== Task input
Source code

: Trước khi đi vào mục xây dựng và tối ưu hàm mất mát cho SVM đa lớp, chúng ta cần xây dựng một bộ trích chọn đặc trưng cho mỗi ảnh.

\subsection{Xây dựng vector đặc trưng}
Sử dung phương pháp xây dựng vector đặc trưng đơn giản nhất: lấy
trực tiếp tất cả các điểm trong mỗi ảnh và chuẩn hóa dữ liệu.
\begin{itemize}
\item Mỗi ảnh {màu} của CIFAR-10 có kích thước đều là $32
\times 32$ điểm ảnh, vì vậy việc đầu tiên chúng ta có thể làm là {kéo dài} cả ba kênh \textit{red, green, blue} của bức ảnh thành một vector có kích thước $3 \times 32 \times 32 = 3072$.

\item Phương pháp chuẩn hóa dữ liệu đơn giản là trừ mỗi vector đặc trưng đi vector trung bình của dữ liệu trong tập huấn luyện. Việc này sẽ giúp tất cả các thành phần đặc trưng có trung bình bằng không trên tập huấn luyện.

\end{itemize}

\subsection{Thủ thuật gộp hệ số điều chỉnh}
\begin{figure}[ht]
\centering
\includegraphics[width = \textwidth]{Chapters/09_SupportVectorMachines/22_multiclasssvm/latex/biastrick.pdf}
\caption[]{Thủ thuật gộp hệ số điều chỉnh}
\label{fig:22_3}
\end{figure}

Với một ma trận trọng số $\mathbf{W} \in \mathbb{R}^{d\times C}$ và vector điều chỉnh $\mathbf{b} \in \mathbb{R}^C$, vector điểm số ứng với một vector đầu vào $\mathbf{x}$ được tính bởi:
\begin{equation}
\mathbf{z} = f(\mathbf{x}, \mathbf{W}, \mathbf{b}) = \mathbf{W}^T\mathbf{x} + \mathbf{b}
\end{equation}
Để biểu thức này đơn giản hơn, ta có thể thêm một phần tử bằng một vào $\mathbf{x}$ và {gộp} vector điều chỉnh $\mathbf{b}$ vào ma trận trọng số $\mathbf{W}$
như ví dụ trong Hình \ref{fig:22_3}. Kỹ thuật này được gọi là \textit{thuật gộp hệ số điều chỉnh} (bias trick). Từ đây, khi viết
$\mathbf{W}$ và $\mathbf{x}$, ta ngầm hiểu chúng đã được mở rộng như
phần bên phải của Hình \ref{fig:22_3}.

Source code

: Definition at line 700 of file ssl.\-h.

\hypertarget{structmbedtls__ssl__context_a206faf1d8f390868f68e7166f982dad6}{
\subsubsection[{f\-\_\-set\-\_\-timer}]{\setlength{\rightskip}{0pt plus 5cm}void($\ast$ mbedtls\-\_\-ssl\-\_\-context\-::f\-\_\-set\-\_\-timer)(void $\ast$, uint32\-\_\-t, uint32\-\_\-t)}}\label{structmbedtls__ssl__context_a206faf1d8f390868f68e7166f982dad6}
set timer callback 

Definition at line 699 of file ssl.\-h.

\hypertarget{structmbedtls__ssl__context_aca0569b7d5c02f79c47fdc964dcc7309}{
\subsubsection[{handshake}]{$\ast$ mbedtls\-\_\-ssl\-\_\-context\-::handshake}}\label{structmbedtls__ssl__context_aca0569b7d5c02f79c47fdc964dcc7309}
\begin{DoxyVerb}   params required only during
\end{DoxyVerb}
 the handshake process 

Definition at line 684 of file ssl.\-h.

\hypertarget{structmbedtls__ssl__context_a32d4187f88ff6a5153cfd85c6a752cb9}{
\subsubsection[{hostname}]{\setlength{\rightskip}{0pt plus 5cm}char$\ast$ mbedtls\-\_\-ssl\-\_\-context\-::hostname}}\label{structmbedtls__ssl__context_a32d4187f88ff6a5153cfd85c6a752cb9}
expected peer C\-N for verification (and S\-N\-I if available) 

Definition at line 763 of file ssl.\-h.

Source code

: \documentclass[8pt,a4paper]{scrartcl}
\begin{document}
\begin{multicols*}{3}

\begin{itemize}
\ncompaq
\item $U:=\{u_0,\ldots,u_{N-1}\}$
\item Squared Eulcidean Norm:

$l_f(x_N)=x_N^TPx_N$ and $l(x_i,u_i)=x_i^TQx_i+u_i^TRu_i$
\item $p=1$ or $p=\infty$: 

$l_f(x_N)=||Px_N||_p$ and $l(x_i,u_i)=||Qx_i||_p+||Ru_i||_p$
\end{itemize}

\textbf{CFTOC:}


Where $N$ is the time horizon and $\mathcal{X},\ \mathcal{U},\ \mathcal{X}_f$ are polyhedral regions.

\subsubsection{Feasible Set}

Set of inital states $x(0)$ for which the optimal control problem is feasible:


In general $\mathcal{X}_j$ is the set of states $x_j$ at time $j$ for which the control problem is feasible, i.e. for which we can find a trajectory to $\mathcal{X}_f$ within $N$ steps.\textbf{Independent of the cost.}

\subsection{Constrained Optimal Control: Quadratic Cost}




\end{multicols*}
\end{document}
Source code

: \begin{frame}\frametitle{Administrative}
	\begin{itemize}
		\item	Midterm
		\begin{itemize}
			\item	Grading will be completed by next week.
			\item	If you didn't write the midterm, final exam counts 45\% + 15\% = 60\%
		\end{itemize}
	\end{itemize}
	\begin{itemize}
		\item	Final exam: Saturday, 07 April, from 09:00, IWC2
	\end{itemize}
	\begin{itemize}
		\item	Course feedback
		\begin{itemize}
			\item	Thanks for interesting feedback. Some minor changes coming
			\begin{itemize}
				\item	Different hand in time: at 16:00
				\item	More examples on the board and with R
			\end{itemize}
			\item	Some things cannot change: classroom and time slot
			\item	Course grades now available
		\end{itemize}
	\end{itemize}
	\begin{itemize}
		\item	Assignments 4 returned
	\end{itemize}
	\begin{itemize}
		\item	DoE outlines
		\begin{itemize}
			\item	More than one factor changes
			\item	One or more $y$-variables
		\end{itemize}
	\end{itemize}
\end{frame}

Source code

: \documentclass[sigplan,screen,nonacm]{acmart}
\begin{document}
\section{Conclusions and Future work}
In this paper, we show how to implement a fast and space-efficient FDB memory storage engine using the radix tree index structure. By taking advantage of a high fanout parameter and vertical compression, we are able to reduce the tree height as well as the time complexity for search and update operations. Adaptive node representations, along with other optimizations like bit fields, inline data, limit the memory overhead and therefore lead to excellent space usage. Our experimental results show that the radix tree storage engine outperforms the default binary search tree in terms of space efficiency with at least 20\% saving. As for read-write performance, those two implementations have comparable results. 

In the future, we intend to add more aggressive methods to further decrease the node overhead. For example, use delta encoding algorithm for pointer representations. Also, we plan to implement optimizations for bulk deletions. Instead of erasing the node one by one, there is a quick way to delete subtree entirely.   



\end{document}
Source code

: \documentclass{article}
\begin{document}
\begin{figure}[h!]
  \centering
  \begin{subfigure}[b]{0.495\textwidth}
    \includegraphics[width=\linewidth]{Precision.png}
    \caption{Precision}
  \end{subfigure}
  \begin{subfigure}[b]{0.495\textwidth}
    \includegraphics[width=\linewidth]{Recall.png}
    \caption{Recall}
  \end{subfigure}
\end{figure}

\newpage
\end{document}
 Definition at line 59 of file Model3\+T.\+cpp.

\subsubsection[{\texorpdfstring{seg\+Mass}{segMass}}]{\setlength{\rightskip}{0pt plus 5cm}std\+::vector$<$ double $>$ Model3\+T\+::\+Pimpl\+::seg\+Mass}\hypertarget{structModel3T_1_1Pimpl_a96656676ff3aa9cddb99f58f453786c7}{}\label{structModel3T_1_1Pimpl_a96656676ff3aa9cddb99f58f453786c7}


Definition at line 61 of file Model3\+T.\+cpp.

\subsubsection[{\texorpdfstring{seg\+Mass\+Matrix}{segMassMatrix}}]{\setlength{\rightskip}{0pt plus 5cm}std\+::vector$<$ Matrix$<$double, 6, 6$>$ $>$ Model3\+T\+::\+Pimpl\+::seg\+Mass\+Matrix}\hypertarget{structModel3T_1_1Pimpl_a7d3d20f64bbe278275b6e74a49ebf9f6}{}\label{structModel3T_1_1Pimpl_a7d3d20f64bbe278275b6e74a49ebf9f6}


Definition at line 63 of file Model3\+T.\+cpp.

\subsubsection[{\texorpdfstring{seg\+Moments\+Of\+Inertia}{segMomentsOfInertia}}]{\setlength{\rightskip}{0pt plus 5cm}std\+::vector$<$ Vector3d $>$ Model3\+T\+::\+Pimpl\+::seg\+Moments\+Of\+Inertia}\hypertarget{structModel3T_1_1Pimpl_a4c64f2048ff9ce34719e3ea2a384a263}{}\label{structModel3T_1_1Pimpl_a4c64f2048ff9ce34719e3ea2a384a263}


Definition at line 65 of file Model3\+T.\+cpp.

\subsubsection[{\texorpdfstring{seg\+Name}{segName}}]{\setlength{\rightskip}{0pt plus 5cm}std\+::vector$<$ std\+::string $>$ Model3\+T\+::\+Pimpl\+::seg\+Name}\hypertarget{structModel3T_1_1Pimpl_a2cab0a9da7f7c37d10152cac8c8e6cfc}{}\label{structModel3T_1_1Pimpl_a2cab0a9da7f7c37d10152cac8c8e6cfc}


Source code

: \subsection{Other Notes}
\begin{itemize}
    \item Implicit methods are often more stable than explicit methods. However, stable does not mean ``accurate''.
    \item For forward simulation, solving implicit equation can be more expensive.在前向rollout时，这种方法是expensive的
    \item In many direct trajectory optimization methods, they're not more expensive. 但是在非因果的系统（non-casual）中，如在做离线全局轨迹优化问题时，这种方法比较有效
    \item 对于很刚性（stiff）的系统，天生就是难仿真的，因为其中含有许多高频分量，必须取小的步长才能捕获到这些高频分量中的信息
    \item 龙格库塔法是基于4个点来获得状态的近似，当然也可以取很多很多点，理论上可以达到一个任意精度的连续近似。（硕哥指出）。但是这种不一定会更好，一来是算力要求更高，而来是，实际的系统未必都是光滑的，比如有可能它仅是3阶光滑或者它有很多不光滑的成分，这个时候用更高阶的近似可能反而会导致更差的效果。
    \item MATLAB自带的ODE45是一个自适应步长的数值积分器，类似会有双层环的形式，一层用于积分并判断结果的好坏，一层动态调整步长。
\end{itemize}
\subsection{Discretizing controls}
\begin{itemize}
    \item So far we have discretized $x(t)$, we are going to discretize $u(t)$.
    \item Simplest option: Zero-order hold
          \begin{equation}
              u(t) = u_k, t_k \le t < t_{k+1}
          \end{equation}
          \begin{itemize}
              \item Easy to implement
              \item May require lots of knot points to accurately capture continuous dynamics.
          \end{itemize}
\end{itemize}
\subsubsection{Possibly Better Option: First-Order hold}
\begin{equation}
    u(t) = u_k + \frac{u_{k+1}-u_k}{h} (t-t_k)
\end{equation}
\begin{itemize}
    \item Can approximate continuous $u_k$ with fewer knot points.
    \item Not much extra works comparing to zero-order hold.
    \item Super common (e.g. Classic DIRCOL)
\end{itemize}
====
* [What you are asked to do]: Report only the number of lines, among the records above, that contain the word "which".

* [Solution to this exercise]: 2